═══ Material provided ═══
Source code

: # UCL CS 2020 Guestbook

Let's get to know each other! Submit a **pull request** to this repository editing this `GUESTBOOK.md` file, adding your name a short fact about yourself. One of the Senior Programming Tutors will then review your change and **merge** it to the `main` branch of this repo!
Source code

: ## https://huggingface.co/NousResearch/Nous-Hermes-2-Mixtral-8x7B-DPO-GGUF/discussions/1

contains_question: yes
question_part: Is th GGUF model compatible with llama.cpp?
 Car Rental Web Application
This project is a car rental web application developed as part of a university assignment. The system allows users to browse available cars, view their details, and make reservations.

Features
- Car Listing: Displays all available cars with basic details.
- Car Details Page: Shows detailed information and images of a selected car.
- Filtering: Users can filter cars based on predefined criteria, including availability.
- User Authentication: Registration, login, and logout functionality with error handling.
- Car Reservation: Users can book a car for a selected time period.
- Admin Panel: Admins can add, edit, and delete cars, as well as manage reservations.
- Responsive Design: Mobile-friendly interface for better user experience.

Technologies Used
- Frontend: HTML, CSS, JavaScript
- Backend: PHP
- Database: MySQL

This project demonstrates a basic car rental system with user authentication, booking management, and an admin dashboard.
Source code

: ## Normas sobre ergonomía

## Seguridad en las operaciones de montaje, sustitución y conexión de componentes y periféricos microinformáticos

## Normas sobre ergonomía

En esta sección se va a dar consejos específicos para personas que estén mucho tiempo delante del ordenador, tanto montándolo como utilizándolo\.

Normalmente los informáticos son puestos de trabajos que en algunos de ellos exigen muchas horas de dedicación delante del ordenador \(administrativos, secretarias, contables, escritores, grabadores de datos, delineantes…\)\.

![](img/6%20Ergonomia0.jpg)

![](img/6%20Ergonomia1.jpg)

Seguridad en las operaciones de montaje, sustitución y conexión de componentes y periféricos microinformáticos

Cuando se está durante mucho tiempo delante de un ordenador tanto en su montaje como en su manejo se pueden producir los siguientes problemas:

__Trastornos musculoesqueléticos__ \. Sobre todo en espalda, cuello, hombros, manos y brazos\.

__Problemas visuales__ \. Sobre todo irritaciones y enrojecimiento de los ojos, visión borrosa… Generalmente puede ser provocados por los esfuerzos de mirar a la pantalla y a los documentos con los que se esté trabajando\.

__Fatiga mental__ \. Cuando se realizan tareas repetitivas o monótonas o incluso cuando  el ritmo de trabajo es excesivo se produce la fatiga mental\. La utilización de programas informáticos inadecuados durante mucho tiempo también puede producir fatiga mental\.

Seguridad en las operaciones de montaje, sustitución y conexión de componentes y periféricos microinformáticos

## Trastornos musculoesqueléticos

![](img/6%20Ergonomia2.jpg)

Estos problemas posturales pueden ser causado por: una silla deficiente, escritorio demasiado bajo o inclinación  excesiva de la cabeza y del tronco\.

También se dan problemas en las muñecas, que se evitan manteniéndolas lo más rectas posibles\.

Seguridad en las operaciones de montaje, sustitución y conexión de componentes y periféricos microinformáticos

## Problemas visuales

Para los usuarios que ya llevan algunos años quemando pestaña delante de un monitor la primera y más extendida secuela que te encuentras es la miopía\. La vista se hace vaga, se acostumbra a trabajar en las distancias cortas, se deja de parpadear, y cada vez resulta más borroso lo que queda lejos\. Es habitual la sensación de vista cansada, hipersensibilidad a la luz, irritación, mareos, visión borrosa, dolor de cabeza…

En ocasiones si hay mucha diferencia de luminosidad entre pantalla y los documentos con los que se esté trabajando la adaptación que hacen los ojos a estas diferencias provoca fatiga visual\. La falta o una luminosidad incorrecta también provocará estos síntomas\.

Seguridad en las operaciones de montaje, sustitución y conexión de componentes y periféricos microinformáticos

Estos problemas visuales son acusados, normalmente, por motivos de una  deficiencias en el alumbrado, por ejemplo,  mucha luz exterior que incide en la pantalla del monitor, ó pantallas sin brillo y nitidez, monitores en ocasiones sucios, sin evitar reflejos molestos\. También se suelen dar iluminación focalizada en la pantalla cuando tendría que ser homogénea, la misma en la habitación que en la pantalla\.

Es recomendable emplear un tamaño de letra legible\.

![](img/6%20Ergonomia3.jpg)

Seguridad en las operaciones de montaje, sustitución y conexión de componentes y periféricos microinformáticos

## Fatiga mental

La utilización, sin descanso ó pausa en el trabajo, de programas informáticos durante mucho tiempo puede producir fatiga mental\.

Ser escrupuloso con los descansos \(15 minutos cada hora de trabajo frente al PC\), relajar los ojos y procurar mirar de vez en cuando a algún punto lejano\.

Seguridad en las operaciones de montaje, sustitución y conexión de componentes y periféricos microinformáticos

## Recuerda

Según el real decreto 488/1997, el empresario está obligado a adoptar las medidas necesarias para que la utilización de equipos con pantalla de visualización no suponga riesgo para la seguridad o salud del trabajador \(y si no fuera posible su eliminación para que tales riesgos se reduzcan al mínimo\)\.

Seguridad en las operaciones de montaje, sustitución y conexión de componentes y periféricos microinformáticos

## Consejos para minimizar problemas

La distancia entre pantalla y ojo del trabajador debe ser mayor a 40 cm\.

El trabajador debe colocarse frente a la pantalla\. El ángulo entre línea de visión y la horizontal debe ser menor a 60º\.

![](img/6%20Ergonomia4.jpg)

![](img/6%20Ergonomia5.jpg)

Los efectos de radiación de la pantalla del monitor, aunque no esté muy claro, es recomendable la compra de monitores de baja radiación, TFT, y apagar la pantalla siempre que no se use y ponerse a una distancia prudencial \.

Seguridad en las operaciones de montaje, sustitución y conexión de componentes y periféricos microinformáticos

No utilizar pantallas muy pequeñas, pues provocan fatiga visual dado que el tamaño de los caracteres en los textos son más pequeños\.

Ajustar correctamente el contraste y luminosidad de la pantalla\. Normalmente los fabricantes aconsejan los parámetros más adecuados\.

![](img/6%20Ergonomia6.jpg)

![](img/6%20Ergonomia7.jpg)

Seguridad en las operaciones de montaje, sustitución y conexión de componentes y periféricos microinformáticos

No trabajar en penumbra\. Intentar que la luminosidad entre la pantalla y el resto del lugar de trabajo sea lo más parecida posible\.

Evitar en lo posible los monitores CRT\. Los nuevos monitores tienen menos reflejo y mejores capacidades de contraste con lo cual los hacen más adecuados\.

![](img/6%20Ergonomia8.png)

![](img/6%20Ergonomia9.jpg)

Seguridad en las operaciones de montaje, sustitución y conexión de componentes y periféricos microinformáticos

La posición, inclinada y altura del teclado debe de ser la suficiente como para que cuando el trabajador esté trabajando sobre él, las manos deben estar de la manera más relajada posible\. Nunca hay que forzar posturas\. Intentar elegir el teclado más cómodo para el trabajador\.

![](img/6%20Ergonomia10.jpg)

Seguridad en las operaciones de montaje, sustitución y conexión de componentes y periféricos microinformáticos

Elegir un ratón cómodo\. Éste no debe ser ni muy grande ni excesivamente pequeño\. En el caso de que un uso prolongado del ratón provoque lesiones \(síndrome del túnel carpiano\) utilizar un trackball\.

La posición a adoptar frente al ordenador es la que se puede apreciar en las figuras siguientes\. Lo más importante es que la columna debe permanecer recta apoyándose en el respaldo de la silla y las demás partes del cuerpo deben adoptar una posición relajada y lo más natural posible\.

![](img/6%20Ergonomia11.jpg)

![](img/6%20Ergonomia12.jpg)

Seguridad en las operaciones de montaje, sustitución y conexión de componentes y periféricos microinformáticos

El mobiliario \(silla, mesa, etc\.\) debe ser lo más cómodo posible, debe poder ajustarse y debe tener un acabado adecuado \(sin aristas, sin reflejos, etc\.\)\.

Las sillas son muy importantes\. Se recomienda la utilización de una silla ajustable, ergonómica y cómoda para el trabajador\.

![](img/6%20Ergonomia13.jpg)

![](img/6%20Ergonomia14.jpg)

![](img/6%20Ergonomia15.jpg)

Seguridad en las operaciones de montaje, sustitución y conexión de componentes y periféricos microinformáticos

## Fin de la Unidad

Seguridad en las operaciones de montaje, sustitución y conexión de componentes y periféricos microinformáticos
═══
### Work to be completed
Return only the lines between the one holding "Los efectos de" and the one holding "No utilizar pantallas", inclusive, exactly as they appear above.

### Answer to this problem
Los efectos de radiación de la pantalla del monitor, aunque no esté muy claro, es recomendable la compra de monitores de baja radiación, TFT, y apagar la pantalla siempre que no se use y ponerse a una distancia prudencial \.

Seguridad en las operaciones de montaje, sustitución y conexión de componentes y periféricos microinformáticos

No utilizar pantallas muy pequeñas, pues provocan fatiga visual dado que el tamaño de los caracteres en los textos son más pequeños\.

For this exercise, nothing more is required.